Chinese restaurant apologizes for weighing customers

Hashtags about the restaurant have been viewed more than 300 million times on Weibo. Photo by Getty Images

Changsha, China — A Chinese restaurant apologizes to their customers for weighing them.

The beef restaurant in the city of Changsha apologized to their customers for encouraging to weigh themselves and then ordering food accordingly.

The restaurant had placed two large scales at its entrance this week. They then ask the diners to enter their measurements into an app that would then suggest menu items accordingly.

After a national campaign against food waste was launched the policy was introduced. Signs that read, “be thrifty and diligent, promote empty plates” and “operation empty plate” were pinned up in the menu.

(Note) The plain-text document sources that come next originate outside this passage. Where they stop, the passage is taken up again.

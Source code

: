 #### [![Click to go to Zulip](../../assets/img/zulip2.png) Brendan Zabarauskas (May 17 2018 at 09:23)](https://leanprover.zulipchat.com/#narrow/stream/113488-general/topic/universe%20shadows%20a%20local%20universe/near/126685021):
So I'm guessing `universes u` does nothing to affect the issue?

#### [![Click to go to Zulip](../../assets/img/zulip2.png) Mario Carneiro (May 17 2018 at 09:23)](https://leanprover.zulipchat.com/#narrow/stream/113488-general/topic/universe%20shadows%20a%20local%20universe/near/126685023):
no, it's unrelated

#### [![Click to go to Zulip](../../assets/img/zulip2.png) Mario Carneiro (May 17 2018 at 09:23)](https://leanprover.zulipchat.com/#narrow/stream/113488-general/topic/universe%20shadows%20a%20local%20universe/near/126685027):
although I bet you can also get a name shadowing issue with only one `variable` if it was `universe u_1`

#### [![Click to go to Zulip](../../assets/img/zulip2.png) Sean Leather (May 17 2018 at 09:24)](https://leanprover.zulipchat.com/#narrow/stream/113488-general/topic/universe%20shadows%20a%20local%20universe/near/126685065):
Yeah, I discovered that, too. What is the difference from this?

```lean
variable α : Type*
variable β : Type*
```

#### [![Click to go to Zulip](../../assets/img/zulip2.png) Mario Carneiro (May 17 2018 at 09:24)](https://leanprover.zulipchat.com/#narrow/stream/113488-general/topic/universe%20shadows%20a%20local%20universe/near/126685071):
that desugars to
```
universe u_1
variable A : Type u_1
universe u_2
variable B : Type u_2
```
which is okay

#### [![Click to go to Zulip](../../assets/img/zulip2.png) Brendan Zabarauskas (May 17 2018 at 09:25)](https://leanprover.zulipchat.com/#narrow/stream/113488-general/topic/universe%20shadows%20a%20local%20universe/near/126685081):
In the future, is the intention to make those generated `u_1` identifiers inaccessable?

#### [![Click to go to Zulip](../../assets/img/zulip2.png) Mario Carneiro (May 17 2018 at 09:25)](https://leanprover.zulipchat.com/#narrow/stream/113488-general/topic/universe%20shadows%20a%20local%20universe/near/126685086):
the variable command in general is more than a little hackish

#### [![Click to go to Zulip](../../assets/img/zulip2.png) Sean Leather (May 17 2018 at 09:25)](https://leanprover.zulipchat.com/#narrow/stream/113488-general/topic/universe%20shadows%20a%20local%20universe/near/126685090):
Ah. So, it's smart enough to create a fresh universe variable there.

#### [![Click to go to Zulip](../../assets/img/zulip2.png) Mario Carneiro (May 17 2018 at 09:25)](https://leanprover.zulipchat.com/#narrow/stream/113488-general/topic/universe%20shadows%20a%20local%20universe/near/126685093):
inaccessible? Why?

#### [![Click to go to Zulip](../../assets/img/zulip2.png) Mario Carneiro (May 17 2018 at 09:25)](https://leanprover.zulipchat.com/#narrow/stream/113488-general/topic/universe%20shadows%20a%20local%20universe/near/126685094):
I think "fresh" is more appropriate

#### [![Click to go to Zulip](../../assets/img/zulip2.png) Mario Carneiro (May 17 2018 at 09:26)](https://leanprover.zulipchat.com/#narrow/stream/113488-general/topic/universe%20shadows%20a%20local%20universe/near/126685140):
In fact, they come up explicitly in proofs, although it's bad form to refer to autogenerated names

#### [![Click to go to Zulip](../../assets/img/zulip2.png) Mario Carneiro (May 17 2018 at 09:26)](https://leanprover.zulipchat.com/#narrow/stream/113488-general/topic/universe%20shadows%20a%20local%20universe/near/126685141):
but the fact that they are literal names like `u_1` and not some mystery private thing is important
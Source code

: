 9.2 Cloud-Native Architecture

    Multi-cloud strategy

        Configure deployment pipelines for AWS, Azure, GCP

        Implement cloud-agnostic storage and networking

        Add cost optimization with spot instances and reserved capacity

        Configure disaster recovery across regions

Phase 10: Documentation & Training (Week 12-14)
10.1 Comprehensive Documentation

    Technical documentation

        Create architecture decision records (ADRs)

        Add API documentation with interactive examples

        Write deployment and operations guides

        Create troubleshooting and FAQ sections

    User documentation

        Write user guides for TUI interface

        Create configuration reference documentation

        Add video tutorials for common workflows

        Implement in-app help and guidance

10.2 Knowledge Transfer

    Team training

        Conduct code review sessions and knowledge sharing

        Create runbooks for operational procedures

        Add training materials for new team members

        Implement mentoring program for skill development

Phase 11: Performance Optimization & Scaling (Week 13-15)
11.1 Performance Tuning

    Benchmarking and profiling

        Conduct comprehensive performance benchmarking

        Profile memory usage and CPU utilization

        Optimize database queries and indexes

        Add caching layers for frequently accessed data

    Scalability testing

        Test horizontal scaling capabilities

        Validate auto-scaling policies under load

This policy caused uproar on Chinese social media with the hashtag about the restaurant being viewed over 300 million times on the social platform Weibo.

The restaurant said that they were “deeply sorry” for their interpretation of the national “Clean Plate Campaign”.

“Our original intentions were to advocate stopping waste and ordering food in a healthy way. We never forced customers to weigh themselves,” it said in an apology posted online.

The champaign was ignited this week by the President Xi Jinping calling the levels of national food wastage “shocking and distressing”.

The Wuhan Catering Industry Association urged restaurants in the city to limit the number of dishes they serve to diners following Mr Xi’s message.

They implemented a system where groups have to order one dish fewer than the number of diners. Apart from these, the TV has also criticised livestreamers who filmed themselves eating large amounts of food.